Lawmakers, Advocacy Groups To Hold Hearings On Sexual Abuse in IL Juvenile Dention Centers
By aaroncynic in News on Jul 29, 2013 7:30PM
Photo credit: Seth Anderson
On Tuesday, the Restorative Justice Committee will hold a hearing with representatives from the Bureau of Justice Statistics, prison watchdog group the John Howard Association of Illinois and others to discuss sexual abuse inside Illinois’ juvenile detention facilities. A recent report from the BJS revealed Illinois is among one of four states that have the highest rates of sexual victimization in juvenile facilities.
According to the report, the rate of victimization in Illinois exceeds 15 percent due to high rates of sexual misconduct by staff. State Rep. La Shawn Ford told Progress Illinois “We want answers from the results of the study, and solutions moving forward.”
Among the top ten nationally in the report was the Illinois Youth Center in Joliet, closed by Gov. Pat Quinn earlier this year in a round of budget cuts. The report showed 21.1 percent of youth surveyed said they were victims of an incident involving sexual abuse. The BJS study shows an estimated 9.5 percent of youth in detention facilities nationwide reported experiencing sexual victimization of some kind.
In a recent Crain’s op-ed, John Maki, executive director of the John Howard Association wrote:
“Rape and other kinds of sexual misconduct are a serious problem in our nation's prisons, and that includes prisons holding only youths. It happens often enough that Congress has enacted laws requiring safety measures in local jails and prisons, and it is so common that the U.S. government conducts nationwide surveys asking kids for details.”

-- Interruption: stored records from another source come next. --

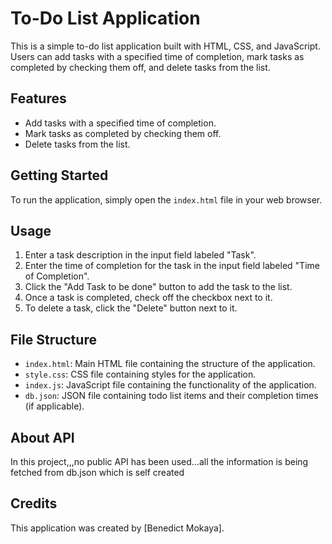 # To-Do List Application

This is a simple to-do list application built with HTML, CSS, and JavaScript. Users can add tasks with a specified time of completion, mark tasks as completed by checking them off, and delete tasks from the list.

## Features

- Add tasks with a specified time of completion.
- Mark tasks as completed by checking them off.
- Delete tasks from the list.

## Getting Started

To run the application, simply open the `index.html` file in your web browser.

## Usage

1. Enter a task description in the input field labeled "Task".
2. Enter the time of completion for the task in the input field labeled "Time of Completion".
3. Click the "Add Task to be done" button to add the task to the list.
4. Once a task is completed, check off the checkbox next to it.
5. To delete a task, click the "Delete" button next to it.

## File Structure

- `index.html`: Main HTML file containing the structure of the application.
- `style.css`: CSS file containing styles for the application.
- `index.js`: JavaScript file containing the functionality of the application.
- `db.json`: JSON file containing todo list items and their completion times (if applicable).

## About API
In this project,,,no public API has been used...all the information is being fetched from db.json  which is self created
## Credits

This application was created by [Benedict Mokaya].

Maki suggests the state create an independent office with inspector general or ombudsman that would investigate youth facilities and provide regular reports to the legislature and Governor’s office. According to WBEZ, state legislators rejected such an office in 2006. Retired Judge George Timberlake, head of the Illinois Commission on Juvenile Justice said:
“When we created the Department of Juvenile Justice one of the fundamental ideas was an ombudsman, and that didn’t happen. So that’s something that can be almost immediately created.”
Ford suggested prison guards receive more education and training, but state Rep. Mary Flowers said that wouldn’t be enough without monitoring programs, “It’s against the law to rape a child. What type of education is required to understand that?” Flowers asked.

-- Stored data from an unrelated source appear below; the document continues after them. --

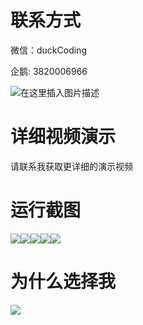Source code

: # 联系方式

微信：duckCoding

企鹅: 3820006966

![在这里插入图片描述](http://upload.cxycsx.vip/91ab4bcb4f2c4c6db86365bb6d6e9c62.jpeg)

# 详细视频演示

请联系我获取更详细的演示视频

# 运行截图

![](http://www.bysj52.com/uploadfile/ueditor/image/202306/%E6%AF%95%E8%AE%BEspringboot017%E5%AD%A6%E7%94%9F%E8%AF%BB%E4%B9%A6%E7%AC%94%E8%AE%B0%E5%85%B1%E4%BA%AB%E5%B9%B3%E5%8F%B0%E8%AE%BE%E8%AE%A1%E6%AF%95%E4%B8%9A%E8%AE%BE%E8%AE%A1/1.png)![](http://www.bysj52.com/uploadfile/ueditor/image/202306/%E6%AF%95%E8%AE%BEspringboot017%E5%AD%A6%E7%94%9F%E8%AF%BB%E4%B9%A6%E7%AC%94%E8%AE%B0%E5%85%B1%E4%BA%AB%E5%B9%B3%E5%8F%B0%E8%AE%BE%E8%AE%A1%E6%AF%95%E4%B8%9A%E8%AE%BE%E8%AE%A1/4.png)![](http://www.bysj52.com/uploadfile/ueditor/image/202306/%E6%AF%95%E8%AE%BEspringboot017%E5%AD%A6%E7%94%9F%E8%AF%BB%E4%B9%A6%E7%AC%94%E8%AE%B0%E5%85%B1%E4%BA%AB%E5%B9%B3%E5%8F%B0%E8%AE%BE%E8%AE%A1%E6%AF%95%E4%B8%9A%E8%AE%BE%E8%AE%A1/5.png)![](http://www.bysj52.com/uploadfile/ueditor/image/202306/%E6%AF%95%E8%AE%BEspringboot017%E5%AD%A6%E7%94%9F%E8%AF%BB%E4%B9%A6%E7%AC%94%E8%AE%B0%E5%85%B1%E4%BA%AB%E5%B9%B3%E5%8F%B0%E8%AE%BE%E8%AE%A1%E6%AF%95%E4%B8%9A%E8%AE%BE%E8%AE%A1/3.png)![](http://www.bysj52.com/uploadfile/ueditor/image/202306/%E6%AF%95%E8%AE%BEspringboot017%E5%AD%A6%E7%94%9F%E8%AF%BB%E4%B9%A6%E7%AC%94%E8%AE%B0%E5%85%B1%E4%BA%AB%E5%B9%B3%E5%8F%B0%E8%AE%BE%E8%AE%A1%E6%AF%95%E4%B8%9A%E8%AE%BE%E8%AE%A1/2.png)

# 为什么选择我

![](http://upload.cxycsx.vip/%E7%A8%8B%E5%BA%8F%E8%AE%BE%E8%AE%A1.png)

A group of activists with an organization called Project NIA plan to hold a vigil beginning at 8:30 a.m. Tuesday outside the Bilandic Building, where the hearing will take place. In a statement, the group said: “We will stand silently in front of the building where the hearing is being held to show our solidarity with incarcerated youth, to express our disgust at their treatment, and to demand that juvenile prisons ultimately be shut down.”